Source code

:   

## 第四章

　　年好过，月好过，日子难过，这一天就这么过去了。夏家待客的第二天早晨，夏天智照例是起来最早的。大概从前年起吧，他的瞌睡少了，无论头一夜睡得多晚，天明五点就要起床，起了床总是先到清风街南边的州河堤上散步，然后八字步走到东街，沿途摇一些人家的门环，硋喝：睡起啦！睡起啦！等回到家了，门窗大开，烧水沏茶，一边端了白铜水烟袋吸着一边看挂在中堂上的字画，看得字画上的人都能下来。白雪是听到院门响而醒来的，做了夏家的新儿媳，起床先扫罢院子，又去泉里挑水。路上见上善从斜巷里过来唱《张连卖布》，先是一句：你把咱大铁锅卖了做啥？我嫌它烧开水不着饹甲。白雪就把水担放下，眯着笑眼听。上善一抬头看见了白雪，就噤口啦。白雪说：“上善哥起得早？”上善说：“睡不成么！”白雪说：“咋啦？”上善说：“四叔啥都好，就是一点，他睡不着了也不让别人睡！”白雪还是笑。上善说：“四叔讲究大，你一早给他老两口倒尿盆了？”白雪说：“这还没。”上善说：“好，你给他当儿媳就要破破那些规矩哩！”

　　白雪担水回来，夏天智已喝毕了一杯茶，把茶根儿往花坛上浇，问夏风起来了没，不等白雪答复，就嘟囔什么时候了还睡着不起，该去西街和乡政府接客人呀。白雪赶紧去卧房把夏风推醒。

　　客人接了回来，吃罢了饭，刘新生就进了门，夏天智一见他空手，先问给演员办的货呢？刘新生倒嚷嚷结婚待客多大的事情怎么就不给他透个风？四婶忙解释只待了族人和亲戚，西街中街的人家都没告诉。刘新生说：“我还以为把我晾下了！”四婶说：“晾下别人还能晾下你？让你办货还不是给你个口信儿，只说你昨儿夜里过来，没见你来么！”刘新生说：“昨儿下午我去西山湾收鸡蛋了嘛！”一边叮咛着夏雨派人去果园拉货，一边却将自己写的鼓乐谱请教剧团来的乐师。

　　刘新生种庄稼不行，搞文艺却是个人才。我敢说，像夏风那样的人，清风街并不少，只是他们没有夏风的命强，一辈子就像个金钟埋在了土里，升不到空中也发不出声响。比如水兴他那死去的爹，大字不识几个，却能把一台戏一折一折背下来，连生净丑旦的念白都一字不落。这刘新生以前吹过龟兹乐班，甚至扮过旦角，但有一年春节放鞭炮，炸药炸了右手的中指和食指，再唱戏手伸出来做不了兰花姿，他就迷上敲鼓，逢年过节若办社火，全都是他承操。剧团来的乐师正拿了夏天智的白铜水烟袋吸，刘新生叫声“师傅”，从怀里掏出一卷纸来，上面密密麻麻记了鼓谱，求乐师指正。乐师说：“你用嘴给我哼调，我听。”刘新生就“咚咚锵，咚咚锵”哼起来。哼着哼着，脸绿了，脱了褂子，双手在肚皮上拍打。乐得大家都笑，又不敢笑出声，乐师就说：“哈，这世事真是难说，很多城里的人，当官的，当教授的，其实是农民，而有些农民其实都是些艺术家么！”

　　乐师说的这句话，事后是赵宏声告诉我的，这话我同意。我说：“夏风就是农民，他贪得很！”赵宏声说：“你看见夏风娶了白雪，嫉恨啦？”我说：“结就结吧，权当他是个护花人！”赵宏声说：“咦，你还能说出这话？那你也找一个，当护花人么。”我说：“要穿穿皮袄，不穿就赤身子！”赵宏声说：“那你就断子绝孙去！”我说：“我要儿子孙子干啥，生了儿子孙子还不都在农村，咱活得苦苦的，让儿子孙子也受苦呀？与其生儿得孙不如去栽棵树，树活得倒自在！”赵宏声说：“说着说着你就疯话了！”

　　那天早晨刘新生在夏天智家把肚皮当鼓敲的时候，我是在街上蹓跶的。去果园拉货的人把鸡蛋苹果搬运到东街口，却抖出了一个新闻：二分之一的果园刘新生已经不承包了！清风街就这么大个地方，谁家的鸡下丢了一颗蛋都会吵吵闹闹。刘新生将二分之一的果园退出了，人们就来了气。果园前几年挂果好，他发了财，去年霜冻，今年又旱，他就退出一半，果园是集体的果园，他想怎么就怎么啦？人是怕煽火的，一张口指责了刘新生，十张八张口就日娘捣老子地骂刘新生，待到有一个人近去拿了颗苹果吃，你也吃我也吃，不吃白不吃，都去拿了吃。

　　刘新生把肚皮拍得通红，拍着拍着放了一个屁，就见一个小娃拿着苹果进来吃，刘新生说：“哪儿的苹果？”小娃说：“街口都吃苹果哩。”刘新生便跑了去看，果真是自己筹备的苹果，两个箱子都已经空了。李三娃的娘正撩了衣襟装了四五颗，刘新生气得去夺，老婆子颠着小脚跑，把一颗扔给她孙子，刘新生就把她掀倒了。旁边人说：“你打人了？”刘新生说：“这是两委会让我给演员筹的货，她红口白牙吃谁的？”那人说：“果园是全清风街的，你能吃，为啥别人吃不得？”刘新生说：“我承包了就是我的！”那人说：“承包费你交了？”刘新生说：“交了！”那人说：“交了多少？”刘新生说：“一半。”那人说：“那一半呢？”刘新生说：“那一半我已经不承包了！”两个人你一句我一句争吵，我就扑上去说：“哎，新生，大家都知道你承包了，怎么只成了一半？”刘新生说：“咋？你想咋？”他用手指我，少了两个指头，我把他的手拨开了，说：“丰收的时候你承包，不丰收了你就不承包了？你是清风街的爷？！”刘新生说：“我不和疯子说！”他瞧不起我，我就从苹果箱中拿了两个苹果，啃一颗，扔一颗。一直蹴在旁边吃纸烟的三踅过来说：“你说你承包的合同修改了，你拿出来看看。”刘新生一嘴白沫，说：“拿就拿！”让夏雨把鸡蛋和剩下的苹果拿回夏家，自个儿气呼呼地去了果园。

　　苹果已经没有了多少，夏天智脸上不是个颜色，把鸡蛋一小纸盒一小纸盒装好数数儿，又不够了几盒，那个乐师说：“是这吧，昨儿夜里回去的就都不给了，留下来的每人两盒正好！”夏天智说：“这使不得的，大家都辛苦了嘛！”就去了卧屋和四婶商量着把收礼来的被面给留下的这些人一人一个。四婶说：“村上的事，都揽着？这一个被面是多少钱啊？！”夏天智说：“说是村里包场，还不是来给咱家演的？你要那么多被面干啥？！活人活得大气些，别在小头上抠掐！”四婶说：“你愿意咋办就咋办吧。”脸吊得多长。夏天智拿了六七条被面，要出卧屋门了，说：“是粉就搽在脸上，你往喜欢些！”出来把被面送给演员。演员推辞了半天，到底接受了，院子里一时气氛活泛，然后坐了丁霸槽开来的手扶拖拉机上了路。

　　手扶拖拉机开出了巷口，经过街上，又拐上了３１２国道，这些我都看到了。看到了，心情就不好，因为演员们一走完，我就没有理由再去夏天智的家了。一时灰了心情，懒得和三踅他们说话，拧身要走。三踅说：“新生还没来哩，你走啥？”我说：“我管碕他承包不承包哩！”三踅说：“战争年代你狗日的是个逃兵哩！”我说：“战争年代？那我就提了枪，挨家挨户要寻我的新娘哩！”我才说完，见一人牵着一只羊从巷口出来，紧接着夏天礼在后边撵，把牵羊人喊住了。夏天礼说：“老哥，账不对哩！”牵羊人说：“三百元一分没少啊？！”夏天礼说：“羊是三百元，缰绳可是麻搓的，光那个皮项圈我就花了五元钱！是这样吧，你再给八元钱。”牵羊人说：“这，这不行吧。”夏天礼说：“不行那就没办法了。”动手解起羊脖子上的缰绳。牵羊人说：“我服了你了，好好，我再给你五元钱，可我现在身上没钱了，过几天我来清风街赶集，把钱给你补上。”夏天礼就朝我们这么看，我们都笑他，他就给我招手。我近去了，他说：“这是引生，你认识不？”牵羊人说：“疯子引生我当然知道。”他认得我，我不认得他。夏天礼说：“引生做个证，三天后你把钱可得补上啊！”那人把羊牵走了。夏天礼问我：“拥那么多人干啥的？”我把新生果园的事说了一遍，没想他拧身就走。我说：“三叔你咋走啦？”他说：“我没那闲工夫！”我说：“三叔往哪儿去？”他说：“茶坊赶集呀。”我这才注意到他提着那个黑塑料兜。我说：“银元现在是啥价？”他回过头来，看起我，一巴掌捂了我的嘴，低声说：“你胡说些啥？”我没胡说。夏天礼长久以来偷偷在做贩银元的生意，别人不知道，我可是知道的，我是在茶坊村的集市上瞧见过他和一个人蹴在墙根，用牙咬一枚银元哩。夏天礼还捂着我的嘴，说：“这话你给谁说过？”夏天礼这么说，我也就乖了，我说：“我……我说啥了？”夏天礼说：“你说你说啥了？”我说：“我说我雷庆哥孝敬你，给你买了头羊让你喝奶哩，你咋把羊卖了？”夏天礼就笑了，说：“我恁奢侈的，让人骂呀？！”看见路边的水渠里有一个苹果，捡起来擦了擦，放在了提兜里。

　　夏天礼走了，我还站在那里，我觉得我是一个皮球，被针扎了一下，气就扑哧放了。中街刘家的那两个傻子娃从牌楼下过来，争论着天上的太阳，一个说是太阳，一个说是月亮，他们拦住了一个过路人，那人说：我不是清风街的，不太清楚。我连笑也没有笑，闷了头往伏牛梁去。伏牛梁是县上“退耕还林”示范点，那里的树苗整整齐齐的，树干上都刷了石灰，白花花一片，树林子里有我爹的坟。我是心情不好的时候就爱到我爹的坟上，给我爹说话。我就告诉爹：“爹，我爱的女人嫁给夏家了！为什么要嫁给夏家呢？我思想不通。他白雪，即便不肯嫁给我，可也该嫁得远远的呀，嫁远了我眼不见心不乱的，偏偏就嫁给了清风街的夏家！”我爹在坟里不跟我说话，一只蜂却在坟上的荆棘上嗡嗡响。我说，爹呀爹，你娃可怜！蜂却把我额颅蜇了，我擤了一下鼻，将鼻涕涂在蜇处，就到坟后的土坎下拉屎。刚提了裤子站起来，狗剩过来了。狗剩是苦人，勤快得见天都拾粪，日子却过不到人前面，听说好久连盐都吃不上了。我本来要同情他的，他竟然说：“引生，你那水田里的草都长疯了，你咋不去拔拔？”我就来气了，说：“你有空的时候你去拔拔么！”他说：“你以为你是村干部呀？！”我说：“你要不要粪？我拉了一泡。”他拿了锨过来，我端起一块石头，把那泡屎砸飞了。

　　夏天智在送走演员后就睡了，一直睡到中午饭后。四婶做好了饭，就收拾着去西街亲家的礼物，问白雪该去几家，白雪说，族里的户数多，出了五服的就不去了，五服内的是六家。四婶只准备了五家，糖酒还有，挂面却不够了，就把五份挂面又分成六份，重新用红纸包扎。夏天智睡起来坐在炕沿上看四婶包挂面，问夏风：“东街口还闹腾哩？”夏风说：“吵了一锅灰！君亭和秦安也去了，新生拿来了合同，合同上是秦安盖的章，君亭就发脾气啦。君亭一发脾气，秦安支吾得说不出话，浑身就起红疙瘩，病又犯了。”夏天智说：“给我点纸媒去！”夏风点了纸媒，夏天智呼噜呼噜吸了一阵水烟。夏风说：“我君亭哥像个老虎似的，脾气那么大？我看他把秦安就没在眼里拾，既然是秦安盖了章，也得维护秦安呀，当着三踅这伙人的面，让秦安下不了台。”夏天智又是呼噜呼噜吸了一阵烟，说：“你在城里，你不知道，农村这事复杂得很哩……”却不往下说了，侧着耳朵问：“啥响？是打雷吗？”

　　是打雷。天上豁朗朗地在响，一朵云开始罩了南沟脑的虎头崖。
********************
• _PROBLEM REQUIREMENTS_:
If a line in the listing above contains the word "夏天智说", include it in your count, then give only the final number.

• _FINISHED TASK_:
2